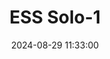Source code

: ---
layout: post
title: ESS Solo-1
summary: 
date: '2024-08-29 11:33:00'
#tags: [PC, Sound Cards]
tags: [Sound Cards]
---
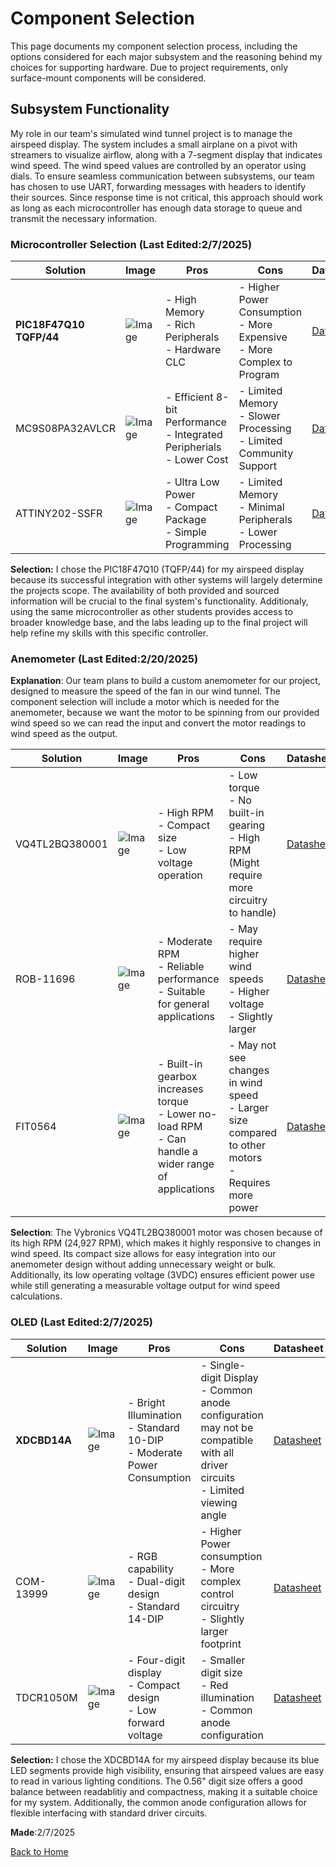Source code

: # Component Selection

This page documents my component selection process, including the options considered for each major subsystem and the reasoning behind my choices for supporting hardware. Due to project requirements, only surface-mount components will be considered.

## Subsystem Functionality
My role in our team's simulated wind tunnel project is to manage the airspeed display. The system includes a small airplane on a pivot with streamers to visualize airflow, along with a 7-segment display that indicates wind speed. The wind speed values are controlled by an operator using dials. To ensure seamless communication between subsystems, our team has chosen to use UART, forwarding messages with headers to identify their sources. Since response time is not critical, this approach should work as long as each microcontroller has enough data storage to queue and transmit the necessary information.

### Microcontroller Selection (__Last Edited__:2/7/2025)
Solution    | Image | Pros   | Cons  | Datasheet
------------|-------|--------|-------|----------
__PIC18F47Q10 TQFP/44__ | ![Image](https://mm.digikey.com/Volume0/opasdata/d220001/medias/images/4564/150%7EC04-076%7EPT%7E44.JPG) |- High Memory <br> - Rich Peripherals <br> - Hardware CLC | - Higher Power Consumption <br> - More Expensive <br> - More Complex to Program | [Datasheet](https://www.digikey.com/en/products/detail/microchip-technology/PIC18F47Q10-I-PT/10187786)
MC9S08PA32AVLCR | ![Image](https://mm.digikey.com/Volume0/opasdata/d220001/medias/images/6347/568%7ESOT358-3%7EAC%2CFA%2CFJ%2CLC%2CPB%7E32.jpg) | - Efficient 8-bit Performance <br> - Integrated Peripherials <br> - Lower Cost | - Limited Memory <br> - Slower Processing <br> - Limited Community Support | [Datasheet](https://www.nxp.com/docs/en/data-sheet/MC9S08PA60_Rev1.pdf)
ATTINY202-SSFR | ![Image](https://mm.digikey.com/Volume0/opasdata/d220001/medias/images/4818/150%3B-8S1%3B-%3B-8.jpg) | - Ultra Low Power <br> - Compact Package <br> - Simple Programming | - Limited Memory <br> - Minimal Peripherals <br> - Lower Processing | [Datasheet](http://ww1.microchip.com/downloads/en/DeviceDoc/ATtiny202-402-AVR-MCU-with-Core-Independent-Peripherals_and-picoPower-40001969A.pdf)

__Selection:__ I chose the PIC18F47Q10 (TQFP/44) for my airspeed display because its successful integration with other systems will largely determine the projects scope. The availability of both provided and sourced information will be crucial to the final system's functionality. Additionaly, using the same microcontroller as other students provides access to broader knowledge base, and the labs leading up to the final project will help refine my skills with this specific controller.

### Anemometer (__Last Edited__:2/20/2025)

__Explanation__: Our team plans to build a custom anemometer for our project, designed to measure the speed of the fan in our wind tunnel. The component selection will include a motor which is needed for the anemometer, because we want the motor to be spinning from our provided wind speed so we can read the input and convert the motor readings to wind speed as the output.

Solution    | Image | Pros   | Cons  | Datasheet
------------|-------|--------|-------|----------
VQ4TL2BQ380001 | ![Image](https://mm.digikey.com/Volume0/opasdata/d220001/medias/images/2543/MFG_Q4_MICRO-MOTOR.jpg) | - High RPM <br> - Compact size <br> - Low voltage operation | - Low torque <br> - No built-in gearing <br> - High RPM (Might require more circuitry to handle) | [Datasheet](https://www.vybronics.com/dc-micro-drive-motors/v-q4tl2bq380001)
ROB-11696 | ![Image](https://mm.digikey.com/Volume0/opasdata/d220001/medias/images/1794/MFG_ROB-11696.jpg) | - Moderate RPM <br> - Reliable performance <br> - Suitable for general applications | - May require higher wind speeds <br> - Higher voltage <br> - Slightly larger | [Datasheet](https://mm.digikey.com/Volume0/opasdata/d220001/medias/docus/951/ROB-11696_Web.pdf)
FIT0564 | ![Image](https://mm.digikey.com/Volume0/opasdata/d220001/medias/images/3167/FIT0564.jpg) | - Built-in gearbox increases torque <br> - Lower no-load RPM <br> - Can handle a wider range of applications | - May not see changes in wind speed <br> - Larger size compared to other motors <br> - Requires more power | [Datasheet](https://mm.digikey.com/Volume0/opasdata/d220001/medias/docus/778/FIT0564_Web.pdf)

__Selection__: The Vybronics VQ4TL2BQ380001 motor was chosen because of its high RPM (24,927 RPM), which makes it highly responsive to changes in wind speed. Its compact size allows for easy integration into our anemometer design without adding unnecessary weight or bulk. Additionally, its low operating voltage (3VDC) ensures efficient power use while still generating a measurable voltage output for wind speed calculations.

### OLED (__Last Edited__:2/7/2025)

Solution    | Image | Pros   | Cons  | Datasheet
------------|-------|--------|-------|----------
__XDCBD14A__ | ![Image](https://mm.digikey.com/Volume0/opasdata/d220001/medias/images/3750/MFG_XDCBD14A.jpg) | - Bright Illumination <br> - Standard 10-DIP <br> - Moderate Power Consumption | - Single-digit Display <br> - Common anode configuration may not be compatible with all driver circuits <br> - Limited viewing angle | [Datasheet](https://www.sunledusa.com/products/spec/XDCBD14A.pdf)
COM-13999 | ![Image](https://mm.digikey.com/Volume0/opasdata/d220001/medias/images/2173/MFG_COM-13999.jpg) | - RGB capability <br> - Dual-digit design <br> - Standard 14-DIP | - Higher Power consumption <br> - More complex control circuitry <br> - Slightly larger footprint | [Datasheet](https://cdn.sparkfun.com/datasheets/Components/LED/ACD8143.pdf)
TDCR1050M | ![Image](https://mm.digikey.com/Volume0/opasdata/d220001/medias/images/1123/TDCG1060M.JPG) | - Four-digit display <br> - Compact design <br> - Low forward voltage | - Smaller digit size <br> - Red illumination <br> - Common anode configuration | [Datasheet](https://www.vishay.com/docs/83180/tdcx10x0m.pdf)

__Selection:__ I chose the XDCBD14A for my airspeed display because its blue LED segments provide high visibility, ensuring that airspeed values are easy to read in various lighting conditions. The 0.56" digit size offers a good balance between readablitiy and compactness, making it a suitable choice for my system. Additionally, the common anode configuration allows for flexible interfacing with standard driver circuits.

__Made__:2/7/2025

[Back to Home](index.md)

++++++++++++++++++++

**Task brief**. In transcribing the records, omit the pictures and keep everything else exactly as it appears.

**Task output**.
Source code

: ---
layout: post
title: ESS Solo-1
summary: 
date: '2024-08-29 11:33:00'
#tags: [PC, Sound Cards]
tags: [Sound Cards]
---
Source code

: # Component Selection

This page documents my component selection process, including the options considered for each major subsystem and the reasoning behind my choices for supporting hardware. Due to project requirements, only surface-mount components will be considered.

## Subsystem Functionality
My role in our team's simulated wind tunnel project is to manage the airspeed display. The system includes a small airplane on a pivot with streamers to visualize airflow, along with a 7-segment display that indicates wind speed. The wind speed values are controlled by an operator using dials. To ensure seamless communication between subsystems, our team has chosen to use UART, forwarding messages with headers to identify their sources. Since response time is not critical, this approach should work as long as each microcontroller has enough data storage to queue and transmit the necessary information.

### Microcontroller Selection (__Last Edited__:2/7/2025)
Solution    | Image | Pros   | Cons  | Datasheet
------------|-------|--------|-------|----------
__PIC18F47Q10 TQFP/44__ | ![Image](https://mm.digikey.com/Volume0/opasdata/d220001/medias/images/4564/150%7EC04-076%7EPT%7E44.JPG) |- High Memory <br> - Rich Peripherals <br> - Hardware CLC | - Higher Power Consumption <br> - More Expensive <br> - More Complex to Program | [Datasheet](https://www.digikey.com/en/products/detail/microchip-technology/PIC18F47Q10-I-PT/10187786)
MC9S08PA32AVLCR | ![Image](https://mm.digikey.com/Volume0/opasdata/d220001/medias/images/6347/568%7ESOT358-3%7EAC%2CFA%2CFJ%2CLC%2CPB%7E32.jpg) | - Efficient 8-bit Performance <br> - Integrated Peripherials <br> - Lower Cost | - Limited Memory <br> - Slower Processing <br> - Limited Community Support | [Datasheet](https://www.nxp.com/docs/en/data-sheet/MC9S08PA60_Rev1.pdf)
ATTINY202-SSFR | ![Image](https://mm.digikey.com/Volume0/opasdata/d220001/medias/images/4818/150%3B-8S1%3B-%3B-8.jpg) | - Ultra Low Power <br> - Compact Package <br> - Simple Programming | - Limited Memory <br> - Minimal Peripherals <br> - Lower Processing | [Datasheet](http://ww1.microchip.com/downloads/en/DeviceDoc/ATtiny202-402-AVR-MCU-with-Core-Independent-Peripherals_and-picoPower-40001969A.pdf)

__Selection:__ I chose the PIC18F47Q10 (TQFP/44) for my airspeed display because its successful integration with other systems will largely determine the projects scope. The availability of both provided and sourced information will be crucial to the final system's functionality. Additionaly, using the same microcontroller as other students provides access to broader knowledge base, and the labs leading up to the final project will help refine my skills with this specific controller.

### Anemometer (__Last Edited__:2/20/2025)

__Explanation__: Our team plans to build a custom anemometer for our project, designed to measure the speed of the fan in our wind tunnel. The component selection will include a motor which is needed for the anemometer, because we want the motor to be spinning from our provided wind speed so we can read the input and convert the motor readings to wind speed as the output.

Solution    | Image | Pros   | Cons  | Datasheet
------------|-------|--------|-------|----------
VQ4TL2BQ380001 | ![Image](https://mm.digikey.com/Volume0/opasdata/d220001/medias/images/2543/MFG_Q4_MICRO-MOTOR.jpg) | - High RPM <br> - Compact size <br> - Low voltage operation | - Low torque <br> - No built-in gearing <br> - High RPM (Might require more circuitry to handle) | [Datasheet](https://www.vybronics.com/dc-micro-drive-motors/v-q4tl2bq380001)
ROB-11696 | ![Image](https://mm.digikey.com/Volume0/opasdata/d220001/medias/images/1794/MFG_ROB-11696.jpg) | - Moderate RPM <br> - Reliable performance <br> - Suitable for general applications | - May require higher wind speeds <br> - Higher voltage <br> - Slightly larger | [Datasheet](https://mm.digikey.com/Volume0/opasdata/d220001/medias/docus/951/ROB-11696_Web.pdf)
FIT0564 | ![Image](https://mm.digikey.com/Volume0/opasdata/d220001/medias/images/3167/FIT0564.jpg) | - Built-in gearbox increases torque <br> - Lower no-load RPM <br> - Can handle a wider range of applications | - May not see changes in wind speed <br> - Larger size compared to other motors <br> - Requires more power | [Datasheet](https://mm.digikey.com/Volume0/opasdata/d220001/medias/docus/778/FIT0564_Web.pdf)

__Selection__: The Vybronics VQ4TL2BQ380001 motor was chosen because of its high RPM (24,927 RPM), which makes it highly responsive to changes in wind speed. Its compact size allows for easy integration into our anemometer design without adding unnecessary weight or bulk. Additionally, its low operating voltage (3VDC) ensures efficient power use while still generating a measurable voltage output for wind speed calculations.

### OLED (__Last Edited__:2/7/2025)

Solution    | Image | Pros   | Cons  | Datasheet
------------|-------|--------|-------|----------
__XDCBD14A__ | ![Image](https://mm.digikey.com/Volume0/opasdata/d220001/medias/images/3750/MFG_XDCBD14A.jpg) | - Bright Illumination <br> - Standard 10-DIP <br> - Moderate Power Consumption | - Single-digit Display <br> - Common anode configuration may not be compatible with all driver circuits <br> - Limited viewing angle | [Datasheet](https://www.sunledusa.com/products/spec/XDCBD14A.pdf)
COM-13999 | ![Image](https://mm.digikey.com/Volume0/opasdata/d220001/medias/images/2173/MFG_COM-13999.jpg) | - RGB capability <br> - Dual-digit design <br> - Standard 14-DIP | - Higher Power consumption <br> - More complex control circuitry <br> - Slightly larger footprint | [Datasheet](https://cdn.sparkfun.com/datasheets/Components/LED/ACD8143.pdf)
TDCR1050M | ![Image](https://mm.digikey.com/Volume0/opasdata/d220001/medias/images/1123/TDCG1060M.JPG) | - Four-digit display <br> - Compact design <br> - Low forward voltage | - Smaller digit size <br> - Red illumination <br> - Common anode configuration | [Datasheet](https://www.vishay.com/docs/83180/tdcx10x0m.pdf)

__Selection:__ I chose the XDCBD14A for my airspeed display because its blue LED segments provide high visibility, ensuring that airspeed values are easy to read in various lighting conditions. The 0.56" digit size offers a good balance between readablitiy and compactness, making it a suitable choice for my system. Additionally, the common anode configuration allows for flexible interfacing with standard driver circuits.

__Made__:2/7/2025

[Back to Home](index.md)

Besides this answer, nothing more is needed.